Share

Kapan Menikah?

“Nah, itu benar. Anggap saja kita ini sama seperti kedua orangtuamu,” ucap Silva mengulas senyum ramah di bibirnya.

Dari nada suara Silva sepertinya maminya ini sangat menyukai Morgan.

Diikuti anggukan kepala setuju dari Morgan.

“Kamu tahu kenapa saya menyuruhmu kemari, Morgan?” Tegas Philip bertanya tanpa basa-basi

Dia ingin mendengar langsung penjelasan dari Morgan dengan pengakuan Samira tadi lagi.
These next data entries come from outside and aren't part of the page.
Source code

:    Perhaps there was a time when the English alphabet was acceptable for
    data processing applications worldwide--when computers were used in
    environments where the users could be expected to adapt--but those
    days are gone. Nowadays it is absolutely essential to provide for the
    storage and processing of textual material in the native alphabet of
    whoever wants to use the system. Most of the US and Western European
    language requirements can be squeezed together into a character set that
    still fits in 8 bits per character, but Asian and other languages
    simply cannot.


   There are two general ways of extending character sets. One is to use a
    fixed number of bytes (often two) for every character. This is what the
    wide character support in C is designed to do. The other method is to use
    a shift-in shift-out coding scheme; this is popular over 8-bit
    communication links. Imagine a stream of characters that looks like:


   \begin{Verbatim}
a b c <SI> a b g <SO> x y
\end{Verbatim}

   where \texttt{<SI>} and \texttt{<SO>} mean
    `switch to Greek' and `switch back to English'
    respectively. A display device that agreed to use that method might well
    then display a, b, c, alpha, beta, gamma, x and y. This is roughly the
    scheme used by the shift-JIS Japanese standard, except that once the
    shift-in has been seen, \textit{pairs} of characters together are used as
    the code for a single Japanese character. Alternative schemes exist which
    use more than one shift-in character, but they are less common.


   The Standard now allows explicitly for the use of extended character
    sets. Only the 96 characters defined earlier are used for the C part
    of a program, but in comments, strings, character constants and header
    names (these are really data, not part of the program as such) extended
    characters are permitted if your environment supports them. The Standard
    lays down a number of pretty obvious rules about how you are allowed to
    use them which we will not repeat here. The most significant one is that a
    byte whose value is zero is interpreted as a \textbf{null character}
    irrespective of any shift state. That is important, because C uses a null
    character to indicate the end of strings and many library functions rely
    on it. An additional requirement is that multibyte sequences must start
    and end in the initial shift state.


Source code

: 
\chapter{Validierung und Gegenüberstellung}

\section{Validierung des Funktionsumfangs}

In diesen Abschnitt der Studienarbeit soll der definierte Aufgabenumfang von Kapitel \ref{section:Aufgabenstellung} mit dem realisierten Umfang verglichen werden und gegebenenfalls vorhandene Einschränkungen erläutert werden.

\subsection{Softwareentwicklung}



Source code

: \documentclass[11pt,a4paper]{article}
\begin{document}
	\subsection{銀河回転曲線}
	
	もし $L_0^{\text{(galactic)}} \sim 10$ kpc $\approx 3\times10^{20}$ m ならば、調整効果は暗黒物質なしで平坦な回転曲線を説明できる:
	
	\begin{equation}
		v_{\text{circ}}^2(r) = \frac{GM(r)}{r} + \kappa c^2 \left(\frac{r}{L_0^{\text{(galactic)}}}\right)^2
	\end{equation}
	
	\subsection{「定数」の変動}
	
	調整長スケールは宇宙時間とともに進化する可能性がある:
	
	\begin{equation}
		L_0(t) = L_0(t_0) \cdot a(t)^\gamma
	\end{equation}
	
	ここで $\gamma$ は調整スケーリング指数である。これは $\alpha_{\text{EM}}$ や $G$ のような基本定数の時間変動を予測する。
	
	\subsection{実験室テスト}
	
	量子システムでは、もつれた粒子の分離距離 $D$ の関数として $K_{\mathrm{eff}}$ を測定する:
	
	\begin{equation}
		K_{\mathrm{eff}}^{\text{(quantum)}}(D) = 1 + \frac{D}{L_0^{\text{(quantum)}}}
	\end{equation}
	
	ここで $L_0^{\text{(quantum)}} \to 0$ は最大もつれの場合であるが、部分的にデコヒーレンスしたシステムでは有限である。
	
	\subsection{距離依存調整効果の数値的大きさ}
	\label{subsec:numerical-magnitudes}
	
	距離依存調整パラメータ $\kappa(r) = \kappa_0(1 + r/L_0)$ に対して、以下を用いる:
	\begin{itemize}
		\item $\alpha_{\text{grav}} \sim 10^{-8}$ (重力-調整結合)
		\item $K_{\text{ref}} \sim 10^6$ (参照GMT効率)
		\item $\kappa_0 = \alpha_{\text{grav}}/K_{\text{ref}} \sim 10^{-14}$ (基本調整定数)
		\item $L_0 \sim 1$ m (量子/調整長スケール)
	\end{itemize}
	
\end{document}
Sekilas melirik Samira, tapi gadis cantik itu hanya terdiam. Morgan langsung paham tujuan pertanyaan Philip.

Morgan menurunkan sedikit dagunya sebelum menjawab, “Benar, Pi. Saya meminta maaf atas kejadian semalam di apartemen. Saya dan Samira minum alkohol terlalu banyak, dan ..." Morgan menurunkan pandangannya dari tatapan tegas Philip.

"... membuat Samira mabuk dan tidak pulang semalam. Saya berjanji tidak akan mengulanginya lagi, Pi."

Samira meremas telapak tangannya, gemuruh dadanya meningkat menunggu reaksi sang papi. Ada rasa takut kalau-kalau Philip akan marah besar ke Morgan.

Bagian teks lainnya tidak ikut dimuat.